Los primeros años no fueron fáciles. De poco sirvieron las reuniones, los planes de choque o la fantasía de un mecha apaciguador. Pero le dieron la vuelta. Las catástrofes no están reñidas con los negocios y el Gobierno decidió optar por la vía de la rentabilidad. Se incrementó la oferta hotelera y habilitaron miradores para poder contemplar los combates cómodamente desde la distancia, haciendo honor a esa mentalidad nipona moderna en la que el capitalismo se impuso al bushido. Desde entonces, la cosa no ha dejado de crecer. Las camisetas, los muñecos y los posters en los que la bestia hace surf en la gran ola de Kanagawa se venden por millares y ahora los turistas pueden compaginar sus compras en Akihabara con las apariciones de Godzilla. Hay que tener algo de suerte para verlo, como al Fuji en los días despejados, pero la experiencia es inolvidable.
Nunca llueve a gusto de todos. Viéndose en desventaja, ciudades como Osaka o Kioto idearon planes para atraer a las bestias a su terreno. En vano. Como todo desastre natural que se precie, las apariciones de los kaijus son imprevisibles e incontrolables. También hubo cierta oposición a la violencia del espectáculo y los inconvenientes que generaba en el día a día de los tokiotas. Con el tiempo, las asociaciones de afectados dejaron de quejarse. Tampoco faltaron los activistas, que defendían el estilo de vida de los kaijus y su independencia al margen de beneficios económicos, de manera que se pudiesen pelear tranquilamente. Todo es político. Incluso un monstruo de más de cien metros de altura.
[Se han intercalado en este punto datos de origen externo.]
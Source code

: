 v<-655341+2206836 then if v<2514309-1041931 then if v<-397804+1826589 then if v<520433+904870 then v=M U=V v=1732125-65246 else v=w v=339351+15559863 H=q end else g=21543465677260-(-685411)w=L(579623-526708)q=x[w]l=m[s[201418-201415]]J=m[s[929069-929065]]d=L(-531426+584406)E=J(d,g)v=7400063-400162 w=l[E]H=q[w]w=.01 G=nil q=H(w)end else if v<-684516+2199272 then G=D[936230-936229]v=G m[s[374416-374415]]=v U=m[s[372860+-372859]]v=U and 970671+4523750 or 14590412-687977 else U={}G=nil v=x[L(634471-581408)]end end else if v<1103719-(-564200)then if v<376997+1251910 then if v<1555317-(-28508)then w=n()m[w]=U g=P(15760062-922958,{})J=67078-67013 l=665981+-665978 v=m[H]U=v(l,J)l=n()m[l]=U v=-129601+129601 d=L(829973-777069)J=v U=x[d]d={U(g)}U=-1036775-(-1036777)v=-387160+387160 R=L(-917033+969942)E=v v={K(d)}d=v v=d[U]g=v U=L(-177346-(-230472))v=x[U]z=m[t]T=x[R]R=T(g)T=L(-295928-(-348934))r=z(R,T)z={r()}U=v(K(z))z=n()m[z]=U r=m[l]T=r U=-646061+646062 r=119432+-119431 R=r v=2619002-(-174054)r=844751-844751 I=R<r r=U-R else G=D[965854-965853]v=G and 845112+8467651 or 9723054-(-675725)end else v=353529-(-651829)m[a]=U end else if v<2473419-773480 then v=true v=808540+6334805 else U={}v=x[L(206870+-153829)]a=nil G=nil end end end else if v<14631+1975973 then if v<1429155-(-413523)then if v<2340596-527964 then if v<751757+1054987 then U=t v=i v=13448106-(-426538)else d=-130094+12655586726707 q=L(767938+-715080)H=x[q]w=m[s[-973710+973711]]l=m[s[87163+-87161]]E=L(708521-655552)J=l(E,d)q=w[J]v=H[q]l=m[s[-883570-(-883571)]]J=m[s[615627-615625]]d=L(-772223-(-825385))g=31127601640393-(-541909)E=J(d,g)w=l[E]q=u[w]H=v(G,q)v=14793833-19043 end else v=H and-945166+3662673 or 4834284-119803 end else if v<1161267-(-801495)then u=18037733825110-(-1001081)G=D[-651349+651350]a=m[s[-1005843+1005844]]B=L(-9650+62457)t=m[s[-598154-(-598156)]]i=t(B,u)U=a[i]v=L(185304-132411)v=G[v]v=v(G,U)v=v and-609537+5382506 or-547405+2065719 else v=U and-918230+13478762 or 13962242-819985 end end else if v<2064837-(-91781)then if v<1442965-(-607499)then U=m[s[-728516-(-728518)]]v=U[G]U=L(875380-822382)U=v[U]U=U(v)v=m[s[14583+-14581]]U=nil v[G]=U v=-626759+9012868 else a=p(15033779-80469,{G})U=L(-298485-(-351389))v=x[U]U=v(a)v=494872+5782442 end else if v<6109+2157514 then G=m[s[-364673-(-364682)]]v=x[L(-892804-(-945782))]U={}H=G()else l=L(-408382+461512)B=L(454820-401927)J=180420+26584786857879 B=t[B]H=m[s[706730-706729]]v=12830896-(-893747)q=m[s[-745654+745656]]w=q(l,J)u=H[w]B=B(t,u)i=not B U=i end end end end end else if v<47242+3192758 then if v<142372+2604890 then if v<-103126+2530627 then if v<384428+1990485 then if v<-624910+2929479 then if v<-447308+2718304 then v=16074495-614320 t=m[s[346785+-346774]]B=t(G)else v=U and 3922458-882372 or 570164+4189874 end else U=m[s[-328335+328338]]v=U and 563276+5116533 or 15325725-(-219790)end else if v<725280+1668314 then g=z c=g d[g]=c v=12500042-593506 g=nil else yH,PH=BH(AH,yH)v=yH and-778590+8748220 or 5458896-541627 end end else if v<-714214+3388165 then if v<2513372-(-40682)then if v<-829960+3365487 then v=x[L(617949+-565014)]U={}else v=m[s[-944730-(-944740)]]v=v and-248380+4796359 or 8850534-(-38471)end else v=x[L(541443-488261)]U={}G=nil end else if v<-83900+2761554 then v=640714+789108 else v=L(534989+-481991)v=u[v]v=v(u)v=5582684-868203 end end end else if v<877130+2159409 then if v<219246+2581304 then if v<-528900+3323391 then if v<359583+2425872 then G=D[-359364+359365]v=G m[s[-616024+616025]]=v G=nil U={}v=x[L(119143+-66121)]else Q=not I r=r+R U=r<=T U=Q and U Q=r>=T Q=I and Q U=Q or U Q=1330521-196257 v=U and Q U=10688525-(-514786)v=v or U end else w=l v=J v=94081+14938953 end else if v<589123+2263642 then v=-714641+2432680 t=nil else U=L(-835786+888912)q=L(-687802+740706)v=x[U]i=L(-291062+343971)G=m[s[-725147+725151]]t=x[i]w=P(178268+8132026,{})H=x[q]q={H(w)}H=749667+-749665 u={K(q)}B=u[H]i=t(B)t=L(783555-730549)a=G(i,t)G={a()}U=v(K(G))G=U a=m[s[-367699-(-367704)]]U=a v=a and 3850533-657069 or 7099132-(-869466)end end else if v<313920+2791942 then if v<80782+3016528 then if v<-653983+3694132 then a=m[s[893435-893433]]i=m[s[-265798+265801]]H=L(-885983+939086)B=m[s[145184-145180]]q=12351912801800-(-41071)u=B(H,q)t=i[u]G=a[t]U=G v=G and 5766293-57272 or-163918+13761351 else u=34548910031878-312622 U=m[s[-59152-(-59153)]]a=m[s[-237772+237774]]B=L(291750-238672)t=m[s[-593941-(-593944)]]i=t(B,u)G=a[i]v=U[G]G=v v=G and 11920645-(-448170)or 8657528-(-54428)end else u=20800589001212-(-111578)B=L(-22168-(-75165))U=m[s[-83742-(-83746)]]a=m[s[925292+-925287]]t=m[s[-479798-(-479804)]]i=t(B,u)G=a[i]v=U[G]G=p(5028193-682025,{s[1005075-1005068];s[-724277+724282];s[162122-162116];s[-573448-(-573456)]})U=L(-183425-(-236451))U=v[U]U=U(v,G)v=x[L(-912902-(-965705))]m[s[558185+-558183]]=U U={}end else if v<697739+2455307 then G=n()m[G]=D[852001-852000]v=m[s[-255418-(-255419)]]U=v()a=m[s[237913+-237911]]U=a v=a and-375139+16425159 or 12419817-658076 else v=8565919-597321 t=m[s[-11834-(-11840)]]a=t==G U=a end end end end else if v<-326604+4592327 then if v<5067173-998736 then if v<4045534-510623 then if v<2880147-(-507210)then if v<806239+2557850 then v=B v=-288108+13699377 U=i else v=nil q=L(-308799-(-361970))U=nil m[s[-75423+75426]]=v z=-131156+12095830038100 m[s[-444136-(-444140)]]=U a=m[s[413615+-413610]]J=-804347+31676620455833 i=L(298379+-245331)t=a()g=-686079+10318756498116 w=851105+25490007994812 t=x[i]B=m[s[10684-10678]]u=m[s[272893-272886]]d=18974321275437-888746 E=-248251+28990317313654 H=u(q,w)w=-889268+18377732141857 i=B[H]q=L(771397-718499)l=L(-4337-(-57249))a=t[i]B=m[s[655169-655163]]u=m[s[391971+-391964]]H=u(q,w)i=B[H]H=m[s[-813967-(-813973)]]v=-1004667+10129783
Aunque la llegada de los kaijus revolucionó Tokio, poco ha cambiado en la periferia, donde cada vez más personas son expulsadas por el incremento del alquiler, la proliferación de las viviendas turísticas y las apariciones de Godzilla. Sus paisajes siguen guardando una esencia única sin tener verdadera identidad, con sus edificios duplicados y sus calles sin nombre que no se sabe muy bien dónde empiezan o terminan. A primera hora de la tarde, las persianas de las tiendas están bajadas. Se siente paz en el silencio y uno desearía detenerse a la sombra de un árbol, ver pasar a sus caminantes sin rostro, testigo de una vida que no cambia. Pero todo es ilusión. Agudizando el oído por encima de los graznidos de los cuervos y los cantos de las cigarras, se escucha el temblor en la distancia. Treinta y siete millones de personas asoman la cabeza por la ventana para ver a Godzilla mientras las calles de los barrios están desiertas.